The court further affirmed that the unavailability rule comported with Connecticut’s pro rata, time-on-the-risk allocation method. Id. at *23. The court reasoned the unavailability rule “may encourage insurers who already are on the risk for long-tail injuries to continue to accept premiums . . . and to make insurance available for a longer period of time, thereby spreading the risk among additional policies.” Id. at *28. The court additionally recognized that “insurers have a better ability to manage this sort of risk” through accepting, pooling, and spreading the risk. Id. at *29. The court, however, left open the question of whether “unavailability” is determined with respect to the industry as a whole or from the perspective of the individual policyholder. Id. at *36.

Because Vanderbilt mined and sold talc for two decades after coverage was no longer available for asbestos risks, one of Vanderbilt’s insurers argued that the court should adopt an “equitable exception” to that unavailability rule for policyholders that continued to produce or sell harmful products after coverage for the products became unavailable. Id. at *31. The court did not completely foreclose the possibility of an “equitable exception” in perhaps different circumstances, but the court affirmed the trial court’s ruling that the present case could not support the application of any such equitable exception. Id. at *33. The court noted that Vanderbilt had a “long-standing and good faith belief” that its product did not contain asbestos and, therefore, should not be penalized for the lack of available insurance on its products. Id. Moreover, the court agreed with Vanderbilt that, in most instances, the manufacture or sale of the product after insurance became unavailable would have no impact regarding claims alleging exposure prior to the unavailability of insurance. Id. at *32.

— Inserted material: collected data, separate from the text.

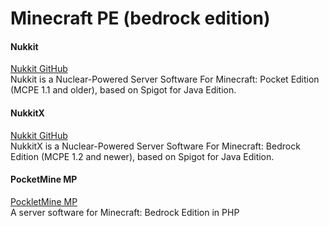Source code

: # Minecraft PE (bedrock edition)

#### Nukkit
[Nukkit GitHub](https://github.com/Nukkit/Nukkit)  
Nukkit is a Nuclear-Powered Server Software For Minecraft: Pocket Edition (MCPE 1.1 and older),
based on Spigot for Java Edition.

#### NukkitX
[Nukkit GitHub](https://github.com/NukkitX/NukkitX)  
NukkitX is a Nuclear-Powered Server Software For Minecraft: Bedrock Edition (MCPE 1.2 and newer),
based on Spigot for Java Edition.

#### PocketMine MP
[PockletMine MP](https://github.com/pmmp/PocketMine-MP)  
A server software for Minecraft: Bedrock Edition in PHP  
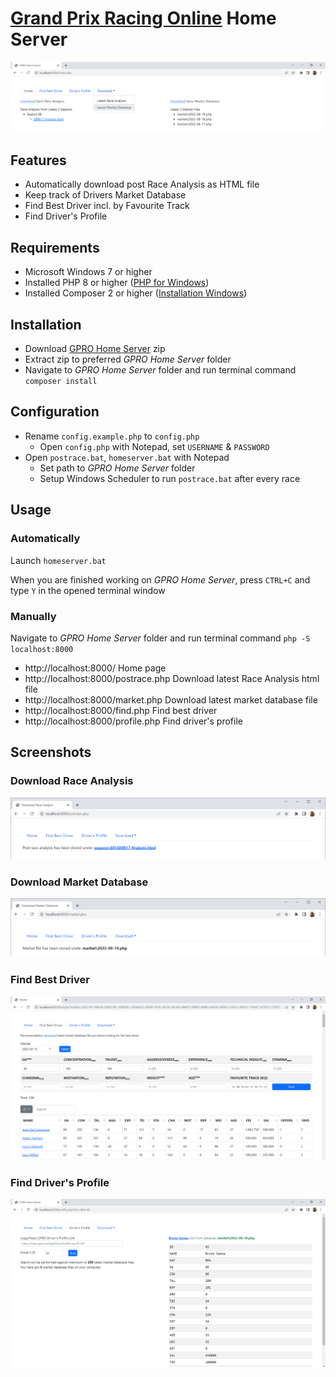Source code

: # [Grand Prix Racing Online](https://www.gpro.net) Home Server
![](screenshots/home.png)

## Features
- Automatically download post Race Analysis as HTML file
- Keep track of Drivers Market Database
- Find Best Driver incl. by Favourite Track
- Find Driver's Profile

## Requirements
- Microsoft Windows 7 or higher
- Installed PHP 8 or higher ([PHP for Windows](https://windows.php.net/download))
- Installed Composer 2 or higher ([Installation Windows](https://getcomposer.org/doc/00-intro.md#installation-windows))

## Installation
- Download [GPRO Home Server](https://github.com/farkhad/gpro/archive/refs/heads/main.zip) zip
- Extract zip to preferred *GPRO Home Server* folder
- Navigate to *GPRO Home Server* folder and run terminal command `composer install`

## Configuration
- Rename `config.example.php` to `config.php`
  - Open `config.php` with Notepad, set `USERNAME` & `PASSWORD`
- Open `postrace.bat`, `homeserver.bat` with Notepad
  - Set path to *GPRO Home Server* folder
  - Setup Windows Scheduler to run `postrace.bat` after every race

## Usage
### Automatically
Launch `homeserver.bat` 

When you are finished working on *GPRO Home Server*, press `CTRL+C` and type `Y` in the opened terminal window

### Manually
Navigate to *GPRO Home Server* folder and run terminal command `php -S localhost:8000`
- http://localhost:8000/ Home page
- http://localhost:8000/postrace.php Download latest Race Analysis html file
- http://localhost:8000/market.php Download latest market database file
- http://localhost:8000/find.php Find best driver
- http://localhost:8000/profile.php Find driver's profile

## Screenshots
### Download Race Analysis
![](screenshots/postrace.png)
### Download Market Database
![](screenshots/market.png)
### Find Best Driver
![](screenshots/find.png)
### Find Driver's Profile
![](screenshots/profile.png)

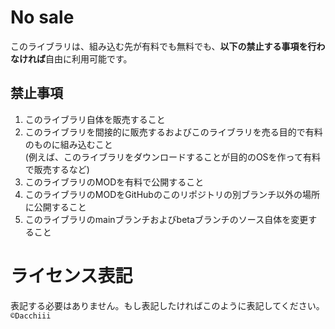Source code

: # No sale
このライブラリは、組み込む先が有料でも無料でも、**以下の禁止する事項を行わなければ**自由に利用可能です。
## 禁止事項
1. このライブラリ自体を販売すること
2. このライブラリを間接的に販売するおよびこのライブラリを売る目的で有料のものに組み込むこと  
   (例えば、このライブラリをダウンロードすることが目的のOSを作って有料で販売するなど)
4. このライブラリのMODを有料で公開すること
5. このライブラリのMODをGitHubのこのリポジトリの別ブランチ以外の場所に公開すること
6. このライブラリのmainブランチおよびbetaブランチのソース自体を変更すること
# ライセンス表記
表記する必要はありません。もし表記したければこのように表記してください。  
`©Dacchiii`

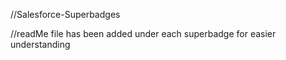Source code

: //Salesforce-Superbadges

//readMe file has been added under each superbadge for easier understanding
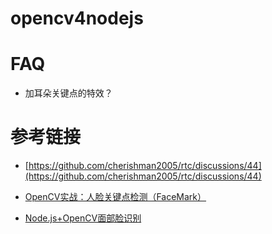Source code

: 
# opencv4nodejs


# FAQ

* 加耳朵关键点的特效？

# 参考链接

- [https://github.com/cherishman2005/rtc/discussions/44](https://github.com/cherishman2005/rtc/discussions/44)

- [OpenCV实战：人脸关键点检测（FaceMark）](https://zhuanlan.zhihu.com/p/35390012)

- [Node.js+OpenCV面部脸识别](https://cloud.tencent.com/developer/article/1051590)

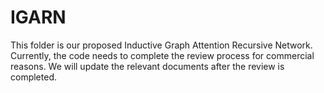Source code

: # IGARN
This folder is our proposed Inductive Graph Attention Recursive Network.
Currently, the code needs to complete the review process for commercial reasons. 
We will update the relevant documents after the review is completed.
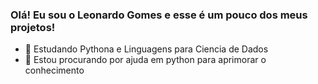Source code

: ### Olá! Eu sou o Leonardo Gomes e esse é um pouco dos meus projetos!

- 🌱 Estudando Pythona e Linguagens para Ciencia de Dados
- 🤔 Estou procurando por ajuda em python para aprimorar o conhecimento


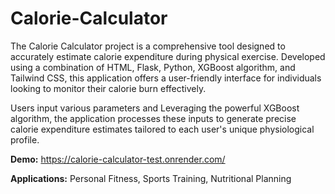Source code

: # Calorie-Calculator

The Calorie Calculator project is a comprehensive tool designed to accurately estimate calorie expenditure during physical exercise. Developed using a combination of HTML, Flask, Python, XGBoost algorithm, and Tailwind CSS, this application offers a user-friendly interface for individuals looking to monitor their calorie burn effectively.

Users input various parameters and Leveraging the powerful XGBoost algorithm, the application processes these inputs to generate precise calorie expenditure estimates tailored to each user's unique physiological profile.

**Demo:** https://calorie-calculator-test.onrender.com/

**Applications:** Personal Fitness, Sports Training, Nutritional Planning




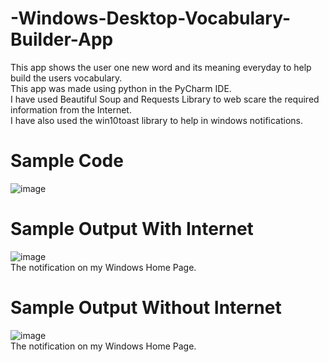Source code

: # -Windows-Desktop-Vocabulary-Builder-App
This app shows the user one new word and its meaning everyday to help build the users vocabulary. <br />
This app was made using python in the PyCharm IDE.<br />
I have used Beautiful Soup and Requests Library to web scare the required information from the Internet.<br />
I have also used the win10toast library to help in windows notifications.<br />
# Sample Code
![image](https://user-images.githubusercontent.com/85218416/131511274-1e1b9b12-b5b7-4219-8d1f-25eb8978b8df.png)

# Sample Output With Internet
![image](https://user-images.githubusercontent.com/85218416/131508924-6d2b4900-87a9-4934-a75e-f7078862dc08.png)<br />
The notification on my Windows Home Page. <br />
# Sample Output Without Internet
![image](https://user-images.githubusercontent.com/85218416/131509519-f5027c36-e5c1-419a-972c-c6e02c4a380a.png) <br />
The notification on my Windows Home Page. <br />


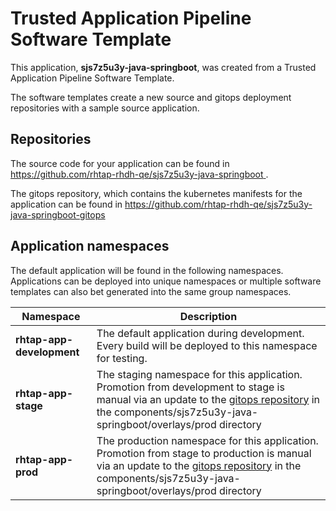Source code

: # Trusted Application Pipeline Software Template

This application, **sjs7z5u3y-java-springboot**, was created from a Trusted Application Pipeline Software Template.

The software templates create a new source and gitops deployment repositories with a sample source application. 

## Repositories

The source code for your application can be found in [https://github.com/rhtap-rhdh-qe/sjs7z5u3y-java-springboot ](https://github.com/rhtap-rhdh-qe/sjs7z5u3y-java-springboot ).
 
The gitops repository, which contains the kubernetes manifests for the application can be found in 
[https://github.com/rhtap-rhdh-qe/sjs7z5u3y-java-springboot-gitops ](https://github.com/rhtap-rhdh-qe/sjs7z5u3y-java-springboot-gitops ) 

## Application namespaces 

The default application will be found in the following namespaces. Applications can be deployed into unique namespaces or multiple software templates can also bet generated into the same group namespaces.  

|  Namespace   |  Description   |  
| -------- | -------- |   
| **rhtap-app-development** | The default application during development. Every build will be deployed to this namespace for testing. | 
| **rhtap-app-stage** | The staging namespace for this application. Promotion from development to stage is manual via an update to the [gitops repository](https://github.com/rhtap-rhdh-qe/sjs7z5u3y-java-springboot-gitops ) in the components/sjs7z5u3y-java-springboot/overlays/prod directory |  
| **rhtap-app-prod** | The production namespace for this application. Promotion from stage to production is manual via an update to the [gitops repository](https://github.com/rhtap-rhdh-qe/sjs7z5u3y-java-springboot-gitops ) in the components/sjs7z5u3y-java-springboot/overlays/prod directory | 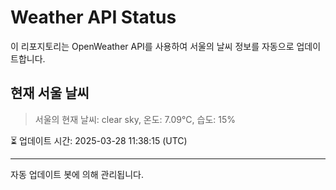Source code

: 
# Weather API Status

이 리포지토리는 OpenWeather API를 사용하여 서울의 날씨 정보를 자동으로 업데이트합니다.

## 현재 서울 날씨
> 서울의 현재 날씨: clear sky, 온도: 7.09°C, 습도: 15%

⏳ 업데이트 시간: 2025-03-28 11:38:15 (UTC)

---
자동 업데이트 봇에 의해 관리됩니다.

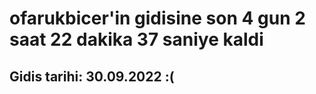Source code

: # ofarukbicer'in gidisine son 4 gun 2 saat 22 dakika 37 saniye kaldi

## Gidis tarihi: 30.09.2022 :(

The Vanderbilt decision is a victory for policyholders litigating under Connecticut law. It clarifies the rules governing allocation of long-tail claims. It rejects efforts to hold the policyholder liable for losses otherwise covered by insurance, except in situations where the policyholder consciously elects to self-insure. Insurers may, nonetheless, continue to try to limit their liabilities, pressing issues regarding whether insurance for a particular policyholder is “unavailable” or whether some “equitable exception” to the unavailability rule should apply, as the court’s decision left them at least a little room on these issues.